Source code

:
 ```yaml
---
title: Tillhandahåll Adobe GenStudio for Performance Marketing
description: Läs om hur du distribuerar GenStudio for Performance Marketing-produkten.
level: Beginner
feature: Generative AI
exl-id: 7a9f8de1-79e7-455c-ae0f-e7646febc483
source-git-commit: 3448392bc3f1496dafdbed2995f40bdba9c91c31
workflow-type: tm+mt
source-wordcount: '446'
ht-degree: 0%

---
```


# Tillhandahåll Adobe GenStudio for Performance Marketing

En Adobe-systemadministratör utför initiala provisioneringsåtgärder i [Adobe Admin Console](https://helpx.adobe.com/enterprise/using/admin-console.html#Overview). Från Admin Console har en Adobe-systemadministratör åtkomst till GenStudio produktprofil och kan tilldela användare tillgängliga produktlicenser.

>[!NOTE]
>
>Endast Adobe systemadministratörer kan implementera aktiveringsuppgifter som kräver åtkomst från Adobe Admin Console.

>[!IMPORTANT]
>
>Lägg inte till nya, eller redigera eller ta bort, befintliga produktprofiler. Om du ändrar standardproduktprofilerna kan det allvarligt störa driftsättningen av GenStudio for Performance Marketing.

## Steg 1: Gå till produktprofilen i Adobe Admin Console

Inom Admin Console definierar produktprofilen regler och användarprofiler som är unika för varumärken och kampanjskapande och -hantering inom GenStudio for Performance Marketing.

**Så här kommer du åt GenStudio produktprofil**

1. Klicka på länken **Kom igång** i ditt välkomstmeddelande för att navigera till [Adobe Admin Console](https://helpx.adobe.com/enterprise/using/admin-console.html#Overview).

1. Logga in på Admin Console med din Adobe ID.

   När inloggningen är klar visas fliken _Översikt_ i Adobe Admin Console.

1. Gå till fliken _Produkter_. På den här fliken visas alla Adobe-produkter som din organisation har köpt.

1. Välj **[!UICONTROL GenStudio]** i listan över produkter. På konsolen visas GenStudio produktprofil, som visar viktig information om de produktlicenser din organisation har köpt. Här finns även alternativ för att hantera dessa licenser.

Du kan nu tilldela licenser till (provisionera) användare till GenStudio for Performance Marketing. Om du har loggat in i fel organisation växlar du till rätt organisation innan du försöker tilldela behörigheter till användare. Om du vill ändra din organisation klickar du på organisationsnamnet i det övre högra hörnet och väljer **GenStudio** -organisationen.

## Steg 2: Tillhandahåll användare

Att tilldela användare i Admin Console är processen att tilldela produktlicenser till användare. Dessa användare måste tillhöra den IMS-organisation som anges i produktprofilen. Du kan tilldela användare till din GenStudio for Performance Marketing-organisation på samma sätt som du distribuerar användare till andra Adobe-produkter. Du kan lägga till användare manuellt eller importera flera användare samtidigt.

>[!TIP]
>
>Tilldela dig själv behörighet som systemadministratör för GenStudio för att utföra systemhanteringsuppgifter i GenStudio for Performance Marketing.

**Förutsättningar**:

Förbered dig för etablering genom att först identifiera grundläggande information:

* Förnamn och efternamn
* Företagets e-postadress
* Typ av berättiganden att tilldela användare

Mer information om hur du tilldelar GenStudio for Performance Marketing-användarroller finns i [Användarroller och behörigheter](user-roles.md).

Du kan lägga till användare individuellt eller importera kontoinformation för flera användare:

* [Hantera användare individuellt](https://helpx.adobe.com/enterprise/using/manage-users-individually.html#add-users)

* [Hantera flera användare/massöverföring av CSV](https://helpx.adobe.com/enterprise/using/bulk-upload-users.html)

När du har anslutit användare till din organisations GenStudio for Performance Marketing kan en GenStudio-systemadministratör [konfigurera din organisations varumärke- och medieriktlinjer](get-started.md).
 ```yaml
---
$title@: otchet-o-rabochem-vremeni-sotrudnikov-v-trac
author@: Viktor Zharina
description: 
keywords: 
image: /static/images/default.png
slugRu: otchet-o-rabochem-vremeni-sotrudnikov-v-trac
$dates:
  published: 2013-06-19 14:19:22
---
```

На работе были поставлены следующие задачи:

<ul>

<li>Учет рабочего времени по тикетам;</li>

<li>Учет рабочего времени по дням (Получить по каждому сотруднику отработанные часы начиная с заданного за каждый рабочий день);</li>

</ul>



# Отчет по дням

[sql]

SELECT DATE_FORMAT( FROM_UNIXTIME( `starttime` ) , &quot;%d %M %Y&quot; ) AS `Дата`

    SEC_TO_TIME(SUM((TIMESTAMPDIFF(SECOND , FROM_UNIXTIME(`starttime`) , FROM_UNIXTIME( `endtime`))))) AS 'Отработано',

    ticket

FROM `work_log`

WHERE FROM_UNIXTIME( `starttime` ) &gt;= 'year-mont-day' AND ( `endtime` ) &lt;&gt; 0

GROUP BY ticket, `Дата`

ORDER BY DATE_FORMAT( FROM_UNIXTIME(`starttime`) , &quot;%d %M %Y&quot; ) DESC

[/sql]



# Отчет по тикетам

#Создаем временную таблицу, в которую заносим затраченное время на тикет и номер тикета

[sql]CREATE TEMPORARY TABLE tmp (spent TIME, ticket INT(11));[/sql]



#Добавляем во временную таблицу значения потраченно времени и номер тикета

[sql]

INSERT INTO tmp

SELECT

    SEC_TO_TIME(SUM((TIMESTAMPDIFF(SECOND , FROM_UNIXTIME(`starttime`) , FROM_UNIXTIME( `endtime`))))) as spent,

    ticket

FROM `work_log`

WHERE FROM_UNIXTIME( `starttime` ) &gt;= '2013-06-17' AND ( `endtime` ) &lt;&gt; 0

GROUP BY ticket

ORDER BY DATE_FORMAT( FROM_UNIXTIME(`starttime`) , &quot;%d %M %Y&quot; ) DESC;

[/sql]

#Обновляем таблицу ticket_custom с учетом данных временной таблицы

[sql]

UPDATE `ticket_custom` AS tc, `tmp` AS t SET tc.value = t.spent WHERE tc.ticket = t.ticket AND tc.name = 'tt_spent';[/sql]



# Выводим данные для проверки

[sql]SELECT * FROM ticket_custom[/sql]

= = = = =

#### What you need to do:
Find the line that contains "#Обновляем таблицу ticket_custom" in the listing above. Retype it and every line after it up to the last, exactly, and nothing else.

#### Result of the exercise:
#Обновляем таблицу ticket_custom с учетом данных временной таблицы

[sql]

UPDATE `ticket_custom` AS tc, `tmp` AS t SET tc.value = t.spent WHERE tc.ticket = t.ticket AND tc.name = 'tt_spent';[/sql]



# Выводим данные для проверки

[sql]SELECT * FROM ticket_custom[/sql]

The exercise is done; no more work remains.